Racial stereotypes they may be, and broad caricatures too - as are so many of Travers's characters - but the individuals who represent the four compass points in the original text are not depicted unsympathetically. Indeed, since they are friends of Mary Poppins, they are entitled to respect. The elderly Mandarin who represents China elicits a speech from Mary Poppins as elaborately phrased as his own; but is there a touch of humour in this, a hint that Travers knows her sketches of foreign lands are so simplistic as to be absurd? (Chief Sun-at-Noonday invites the travellers into his wigwam with the words: "We are just frying a reindeer for supper.") The terminology is of its time: 'Eskimo' and 'Red Indian', certainly, though I was surprised to see the southward couple referred to as 'Negro' (and later, 'the Negro Lady'), this being the form preferred among my parents' left-wing friends in the 1950s.
Why are these two, alone of the group, given such a distinctive dialect to speak? All the others express themselves in unmarked English of different forms: that is, the Eskimo woman has a conventionally female, motherly tone, using emphasis and endearments, the Mandarin deploys elaborate vocabulary and syntax, but only the Negroes require variant spellings to convey their pronunciation. Their speech reads like a cliché of the American South; we aren't told where we are, but there are golden sands, a grove of palm trees, and watermelon. It occurs to me that if I wanted a location to represent the South, I might choose that Terra Australis from which P.L. Travers herself came, but she seems to have thought otherwise.

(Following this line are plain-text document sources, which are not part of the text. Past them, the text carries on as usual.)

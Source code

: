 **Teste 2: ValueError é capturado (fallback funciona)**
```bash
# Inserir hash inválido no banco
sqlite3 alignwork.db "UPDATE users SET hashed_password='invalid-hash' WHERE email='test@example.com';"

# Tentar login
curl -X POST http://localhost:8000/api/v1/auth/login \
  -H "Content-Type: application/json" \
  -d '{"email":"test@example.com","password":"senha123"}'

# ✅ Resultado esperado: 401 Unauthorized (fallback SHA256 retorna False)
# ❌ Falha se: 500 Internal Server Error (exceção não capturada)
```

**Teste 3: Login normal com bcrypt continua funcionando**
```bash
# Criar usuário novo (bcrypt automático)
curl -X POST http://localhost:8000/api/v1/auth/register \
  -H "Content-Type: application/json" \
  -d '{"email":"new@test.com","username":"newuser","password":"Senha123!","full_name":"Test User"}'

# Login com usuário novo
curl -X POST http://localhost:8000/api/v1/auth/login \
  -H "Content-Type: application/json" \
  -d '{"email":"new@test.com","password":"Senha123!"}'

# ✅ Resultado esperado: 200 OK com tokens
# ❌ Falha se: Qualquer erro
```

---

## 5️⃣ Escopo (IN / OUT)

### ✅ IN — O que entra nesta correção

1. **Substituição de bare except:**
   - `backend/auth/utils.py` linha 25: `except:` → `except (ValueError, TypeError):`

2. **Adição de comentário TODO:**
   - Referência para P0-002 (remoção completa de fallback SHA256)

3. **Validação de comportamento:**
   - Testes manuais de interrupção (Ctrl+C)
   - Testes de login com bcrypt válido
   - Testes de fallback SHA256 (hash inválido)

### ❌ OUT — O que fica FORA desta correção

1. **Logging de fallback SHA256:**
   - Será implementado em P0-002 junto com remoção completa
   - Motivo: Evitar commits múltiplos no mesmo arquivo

As a child, I was not fond of this chapter, not for these reasons, which made little if any impression on me, but because the plot was of a kind which always made me anxious: it built tension slowly towards a disaster which was obviously going to happen. Re-reading it now, I'm surprised at the brevity of the scene in which Michael seizes the compass and revisits, alone, these hospitable beings who are now grown monstrous and menacing - barely a page from picking up the compass to rescue by Mary Poppins, and those four terrifying figures appear and disappear in a single paragraph.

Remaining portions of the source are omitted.